Ragnarok Zero: Global startet den ersten offenen Beta-Test für den ersten globalen Ragnarok-PC-Server

20.05.2026

KUALA LUMPUR, Malaysia, 20. Mai 2026 /PRNewswire/ -- GRAVITY GAME UNITE SDN. BHD. freut sich, bekannt zu geben, dass der erste offene Beta-Test (OBT) für  Ragnarok Zero: Global am 20. Mai 2026 offiziell beginnen wird.

 Ragnarok Zero: Global OBT Open

Ragnarok Zero: Global ist der erste globale PC-Dienst für die „Ragnarok"-Reihe und vereint Spieler aus Südostasien, Europa und Ozeanien in einer einheitlichen globalen Spielumgebung, in der Abenteurer zum ersten Mal gemeinsam die nostalgische Welt von Midgard erleben können.

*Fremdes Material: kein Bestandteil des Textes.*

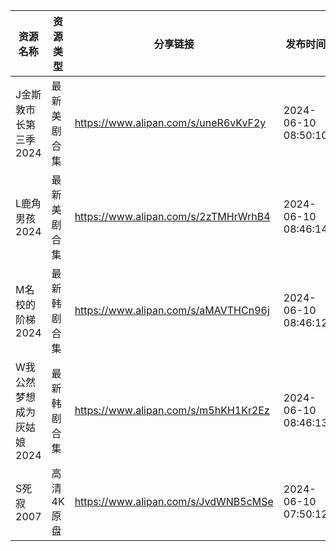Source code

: | 资源名称            | 资源类型   | 分享链接                                 | 发布时间                |
| --------------- | ------ | ------------------------------------ | ------------------- |
| J金斯敦市长第三季2024   | 最新美剧合集 | https://www.alipan.com/s/uneR6vKvF2y | 2024-06-10 08:50:10 |
| L鹿角男孩2024       | 最新美剧合集 | https://www.alipan.com/s/2zTMHrWrhB4 | 2024-06-10 08:46:14 |
| M名校的阶梯2024      | 最新韩剧合集 | https://www.alipan.com/s/aMAVTHCn96j | 2024-06-10 08:46:12 |
| W我公然梦想成为灰姑娘2024 | 最新韩剧合集 | https://www.alipan.com/s/m5hKH1Kr2Ez | 2024-06-10 08:46:13 |
| S死寂2007         | 高清4K原盘 | https://www.alipan.com/s/JvdWNB5cMSe | 2024-06-10 07:50:12 |
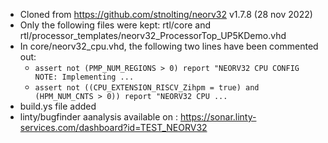 * Cloned from https://github.com/stnolting/neorv32 v1.7.8 (28 nov 2022)
* Only the following files were kept: rtl/core and rtl/processor_templates/neorv32_ProcessorTop_UP5KDemo.vhd
* In core/neorv32_cpu.vhd, the following two lines have been commented out:
    * `assert not (PMP_NUM_REGIONS > 0) report "NEORV32 CPU CONFIG NOTE: Implementing ...`
    * `assert not ((CPU_EXTENSION_RISCV_Zihpm = true) and (HPM_NUM_CNTS > 0)) report "NEORV32 CPU ...`
* build.ys file added
* linty/bugfinder aanalysis available on : https://sonar.linty-services.com/dashboard?id=TEST_NEORV32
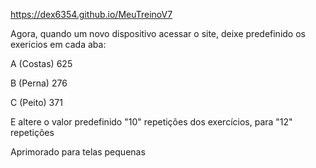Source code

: https://dex6354.github.io/MeuTreinoV7

Agora, quando um novo dispositivo acessar o site, deixe predefinido os exericios em cada aba:

A (Costas)
625

B (Perna)
276

C (Peito)
371

E altere o valor predefinido "10" repetições dos exercícios, para "12" repetições

Aprimorado para telas pequenas
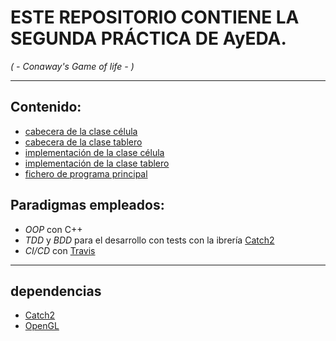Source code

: # ESTE REPOSITORIO CONTIENE LA SEGUNDA PRÁCTICA DE AyEDA.
*( - Conaway's Game of life - )*
***

## Contenido:

- [cabecera de la clase célula](./include/cell_t.hpp)
- [cabecera de la clase tablero](./include/board_t.hpp)
- [implementación de la clase célula](./src/cell_t.cpp)
- [implementación de la clase tablero](./src/board_t.cpp)
- [fichero de programa principal](./src/game_of_life.cpp)

## Paradigmas empleados:

- *OOP* con C++
- *TDD* y *BDD* para el desarrollo con tests con la ibrería [Catch2](https://github.com/catchorg/Catch2)
- *CI/CD* con [Travis](https://docs.travis-ci.com/)

***

## dependencias

- [Catch2](https://github.com/catchorg/Catch2)
- [OpenGL](https://www.opengl.org/)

Ragnarok Zero: Global ist offiziell von Gravity Co., Ltd. lizenziert und baut auf dem ursprünglichen „Ragnarok-Online"-Erlebnis auf – mit sorgfältig entwickelten Verbesserungen, die das Gameplay modernisieren und gleichzeitig den Geist des klassischen MMORPGs bewahren.

Das Spiel nutzt ein abonnementbasiertes Servicemodell, das darauf abzielt, Pay-to-Win-Elemente zu minimieren und den übermäßigen Monetarisierungsdruck zu verringern, sodass Spieler ein faireres und immersiveres MMORPG-Erlebnis genießen können. Die bevorstehende OBT wird für alle Spieler kostenlos verfügbar sein.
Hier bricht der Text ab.